===== Task inputs =====

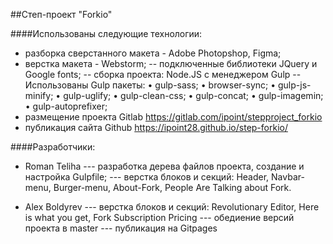 ##Степ-проект "Forkio"

####Использованы следующие технологии:
- разборка сверстанного макета - Adobe Photopshop, Figma;
- верстка макета - Webstorm;
-- подключенные библиотеки JQuery и Google fonts;
-- сборка проекта: Node.JS с менеджером Gulp
-- Использованы Gulp пакеты:
•  gulp-sass;
•  browser-sync;
•  gulp-js-minify;
•  gulp-uglify;
•  gulp-clean-css;
•  gulp-concat;
•  gulp-imagemin;
•  gulp-autoprefixer;
- размещение проекта Gitlab https://gitlab.com/ipoint/stepproject_forkio
- публикация сайта Github https://ipoint28.github.io/step-forkio/

####Разработчики:
- Roman Teliha
--- разработка дерева файлов проекта, создание и настройка Gulpfile;
--- верстка блоков и секций: Header, Navbar-menu, Burger-menu, About-Fork, People Are Talking about Fork.

- Alex Boldyrev
--- верстка блоков и секций: Revolutionary Editor, Here is what you get, Fork Subscription Pricing
--- обедиение версий проекта в master
--- публикация на Gitpages




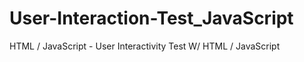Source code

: # User-Interaction-Test_JavaScript
HTML / JavaScript - User Interactivity Test W/ HTML / JavaScript
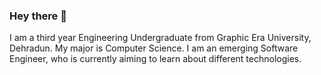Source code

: ### Hey there 👋

I am a third year Engineering Undergraduate from Graphic Era University, Dehradun. My major is Computer Science. I am an emerging Software Engineer, who is currently aiming to learn about different technologies.

<!--
**khuzii/khuzii** is a ✨ _special_ ✨ repository because its `README.md` (this file) appears on your GitHub profile.

Here are some ideas to get you started:


- 🌱 I’m currently learning Android Development, Machine Learning and Web Development.
- 👯 I’m looking to collaborate on Github.
- 📫 How to reach me: khushi.upa16@gmail.com and @khuzii07 on twitter.
- 😄 Pronouns: She/Her
-->
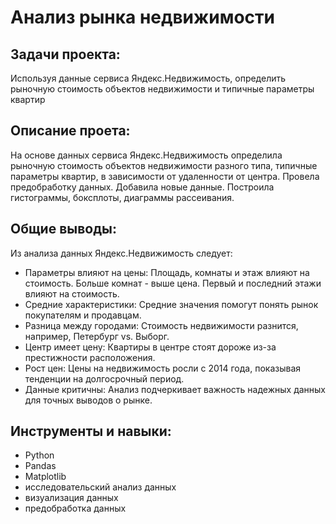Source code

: # Анализ рынка недвижимости

## Задачи проекта:
Используя данные сервиса Яндекс.Недвижимость, определить рыночную стоимость объектов недвижимости и типичные параметры квартир

## Описание проета:
На основе данных сервиса Яндекс.Недвижимость определила рыночную стоимость
объектов недвижимости разного типа, типичные параметры квартир, в зависимости от
удаленности от центра. Провела предобработку данных. Добавила новые данные.
Построила гистограммы, боксплоты, диаграммы рассеивания.

## Общие выводы:
Из анализа данных Яндекс.Недвижимость следует:
- Параметры влияют на цены: Площадь, комнаты и этаж влияют на стоимость. Больше комнат - выше цена. Первый и последний этажи влияют на стоимость.
- Средние характеристики: Средние значения помогут понять рынок покупателям и продавцам.
- Разница между городами: Стоимость недвижимости разнится, например, Петербург vs. Выборг.
- Центр имеет цену: Квартиры в центре стоят дороже из-за престижности расположения.
- Рост цен: Цены на недвижимость росли с 2014 года, показывая тенденции на долгосрочный период.
- Данные критичны: Анализ подчеркивает важность надежных данных для точных выводов о рынке.
## Инструменты и навыки:
- Python
- Pandas
- Matplotlib
- исследовательский анализ данных
- визуализация данных
- предобработка данных

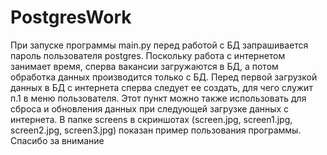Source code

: # PostgresWork

При запуске программы main.py перед работой с БД запрашивается пароль пользователя postgres. Поскольку работа с интернетом занимает время, сперва вакансии загружаются в БД, а потом обработка данных производится только с БД.
Перед первой загрузкой данных в БД с интернета сперва следует ее создать, для чего служит п.1 в меню пользователя. Этот пункт можно также использовать для сброса и обновления данных при следующей загрузке данных c интернета. В папке screens в скриншотах (screen.jpg, screen1.jpg, screen2.jpg, screen3.jpg) показан пример пользования программы. Спасибо за внимание

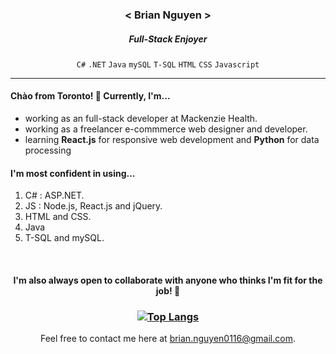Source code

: <div align="center">
  
  <h3>< Brian Nguyen ></h3>
  <h5>Full-Stack Enjoyer</h5>
  
  `C#` `.NET` `Java` `mySQL` `T-SQL` `HTML` `CSS` `Javascript`
</div>

<hr>

<h4>Chào from Toronto! 👋 Currently, I'm...</h4>
<ul>
  <li>working as an full-stack developer at Mackenzie Health.</li>
  <li>working as a freelancer e-commmerce web designer and developer.</li>
  <li>learning <b>React.js</b> for responsive web development and <b>Python</b> for data processing</li>
</ul>

<h4>I'm most confident in using...</h4>

1. C# : ASP.NET.
2. JS : Node.js, React.js and jQuery.
3. HTML and CSS.
4. Java
5. T-SQL and mySQL.

<br>

<div align="center">
<h4>I'm also always open to collaborate with anyone who thinks I'm fit for the job! 😤</h4>

<h3>

[![Top Langs](https://github-readme-stats.vercel.app/api/top-langs/?username=briannguyen0116&theme=tokyonight)](https://github.com/anuraghazra/github-readme-stats)
</h3>

Feel free to contact me here at brian.nguyen0116@gmail.com.
</div>


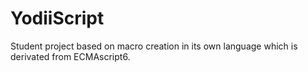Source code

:# YodiiScript
 Student project based on macro creation in its own language which is derivated from ECMAscript6.
 
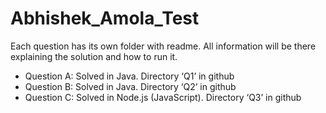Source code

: # Abhishek_Amola_Test

Each question has its own folder with readme. All information will be there explaining the solution and how to run it.

- Question A: Solved in Java. Directory ‘Q1’ in github
- Question B: Solved in Java. Directory ‘Q2’ in github
- Question C: Solved in Node.js (JavaScript). Directory ‘Q3’ in github
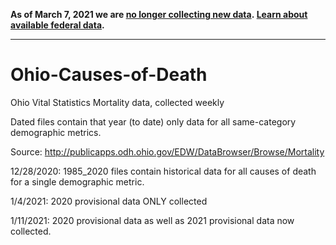 **As of March 7, 2021 we are [no longer collecting new data](https://covidtracking.com/analysis-updates/giving-thanks-and-looking-ahead-our-data-collection-work-is-done). [Learn about available federal data](https://covidtracking.com/analysis-updates/federal-covid-data-101-how-to-find-data).**

---

# Ohio-Causes-of-Death
Ohio Vital Statistics Mortality data, collected weekly

Dated files contain that year (to date) only data for all same-category demographic metrics.

Source: http://publicapps.odh.ohio.gov/EDW/DataBrowser/Browse/Mortality

12/28/2020:
1985_2020 files contain historical data for all causes of death for a single demographic metric.

1/4/2021:
2020 provisional data ONLY collected

1/11/2021:
2020 provisional data as well as 2021 provisional data now collected.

=====

Work item: The reply must match the records exactly, apart from the pictures, which are left out.

Exercise solution:
 ##Степ-проект "Forkio"

####Использованы следующие технологии:
- разборка сверстанного макета - Adobe Photopshop, Figma;
- верстка макета - Webstorm;
-- подключенные библиотеки JQuery и Google fonts;
-- сборка проекта: Node.JS с менеджером Gulp
-- Использованы Gulp пакеты:
•  gulp-sass;
•  browser-sync;
•  gulp-js-minify;
•  gulp-uglify;
•  gulp-clean-css;
•  gulp-concat;
•  gulp-imagemin;
•  gulp-autoprefixer;
- размещение проекта Gitlab https://gitlab.com/ipoint/stepproject_forkio
- публикация сайта Github https://ipoint28.github.io/step-forkio/

####Разработчики:
- Roman Teliha
--- разработка дерева файлов проекта, создание и настройка Gulpfile;
--- верстка блоков и секций: Header, Navbar-menu, Burger-menu, About-Fork, People Are Talking about Fork.

- Alex Boldyrev
--- верстка блоков и секций: Revolutionary Editor, Here is what you get, Fork Subscription Pricing
--- обедиение версий проекта в master
--- публикация на Gitpages




Source code

: # User-Interaction-Test_JavaScript
HTML / JavaScript - User Interactivity Test W/ HTML / JavaScript
Source code

: ### Hey there 👋

I am a third year Engineering Undergraduate from Graphic Era University, Dehradun. My major is Computer Science. I am an emerging Software Engineer, who is currently aiming to learn about different technologies.

<!--
**khuzii/khuzii** is a ✨ _special_ ✨ repository because its `README.md` (this file) appears on your GitHub profile.

Here are some ideas to get you started:


- 🌱 I’m currently learning Android Development, Machine Learning and Web Development.
- 👯 I’m looking to collaborate on Github.
- 📫 How to reach me: khushi.upa16@gmail.com and @khuzii07 on twitter.
- 😄 Pronouns: She/Her
-->
Source code

: # Анализ рынка недвижимости

## Задачи проекта:
Используя данные сервиса Яндекс.Недвижимость, определить рыночную стоимость объектов недвижимости и типичные параметры квартир

## Описание проета:
На основе данных сервиса Яндекс.Недвижимость определила рыночную стоимость
объектов недвижимости разного типа, типичные параметры квартир, в зависимости от
удаленности от центра. Провела предобработку данных. Добавила новые данные.
Построила гистограммы, боксплоты, диаграммы рассеивания.

## Общие выводы:
Из анализа данных Яндекс.Недвижимость следует:
- Параметры влияют на цены: Площадь, комнаты и этаж влияют на стоимость. Больше комнат - выше цена. Первый и последний этажи влияют на стоимость.
- Средние характеристики: Средние значения помогут понять рынок покупателям и продавцам.
- Разница между городами: Стоимость недвижимости разнится, например, Петербург vs. Выборг.
- Центр имеет цену: Квартиры в центре стоят дороже из-за престижности расположения.
- Рост цен: Цены на недвижимость росли с 2014 года, показывая тенденции на долгосрочный период.
- Данные критичны: Анализ подчеркивает важность надежных данных для точных выводов о рынке.
## Инструменты и навыки:
- Python
- Pandas
- Matplotlib
- исследовательский анализ данных
- визуализация данных
- предобработка данных

Source code

: # PostgresWork

При запуске программы main.py перед работой с БД запрашивается пароль пользователя postgres. Поскольку работа с интернетом занимает время, сперва вакансии загружаются в БД, а потом обработка данных производится только с БД.
Перед первой загрузкой данных в БД с интернета сперва следует ее создать, для чего служит п.1 в меню пользователя. Этот пункт можно также использовать для сброса и обновления данных при следующей загрузке данных c интернета. В папке screens в скриншотах (screen.jpg, screen1.jpg, screen2.jpg, screen3.jpg) показан пример пользования программы. Спасибо за внимание

Source code

: <div align="center">
  
  <h3>< Brian Nguyen ></h3>
  <h5>Full-Stack Enjoyer</h5>
  
  `C#` `.NET` `Java` `mySQL` `T-SQL` `HTML` `CSS` `Javascript`
</div>

<hr>

<h4>Chào from Toronto! 👋 Currently, I'm...</h4>
<ul>
  <li>working as an full-stack developer at Mackenzie Health.</li>
  <li>working as a freelancer e-commmerce web designer and developer.</li>
  <li>learning <b>React.js</b> for responsive web development and <b>Python</b> for data processing</li>
</ul>

<h4>I'm most confident in using...</h4>

1. C# : ASP.NET.
2. JS : Node.js, React.js and jQuery.
3. HTML and CSS.
4. Java
5. T-SQL and mySQL.

<br>

<div align="center">
<h4>I'm also always open to collaborate with anyone who thinks I'm fit for the job! 😤</h4>

<h3>

[![Top Langs](https://github-readme-stats.vercel.app/api/top-langs/?username=briannguyen0116&theme=tokyonight)](https://github.com/anuraghazra/github-readme-stats)
</h3>

Feel free to contact me here at brian.nguyen0116@gmail.com.
</div>


Source code

:# YodiiScript
 Student project based on macro creation in its own language which is derivated from ECMAscript6.
 
Source code

: # Abhishek_Amola_Test

Each question has its own folder with readme. All information will be there explaining the solution and how to run it.

- Question A: Solved in Java. Directory ‘Q1’ in github
- Question B: Solved in Java. Directory ‘Q2’ in github
- Question C: Solved in Node.js (JavaScript). Directory ‘Q3’ in github
 **As of March 7, 2021 we are [no longer collecting new data](https://covidtracking.com/analysis-updates/giving-thanks-and-looking-ahead-our-data-collection-work-is-done). [Learn about available federal data](https://covidtracking.com/analysis-updates/federal-covid-data-101-how-to-find-data).**

---

# Ohio-Causes-of-Death
Ohio Vital Statistics Mortality data, collected weekly

Dated files contain that year (to date) only data for all same-category demographic metrics.

Source: http://publicapps.odh.ohio.gov/EDW/DataBrowser/Browse/Mortality

12/28/2020:
1985_2020 files contain historical data for all causes of death for a single demographic metric.

1/4/2021:
2020 provisional data ONLY collected

1/11/2021:
2020 provisional data as well as 2021 provisional data now collected.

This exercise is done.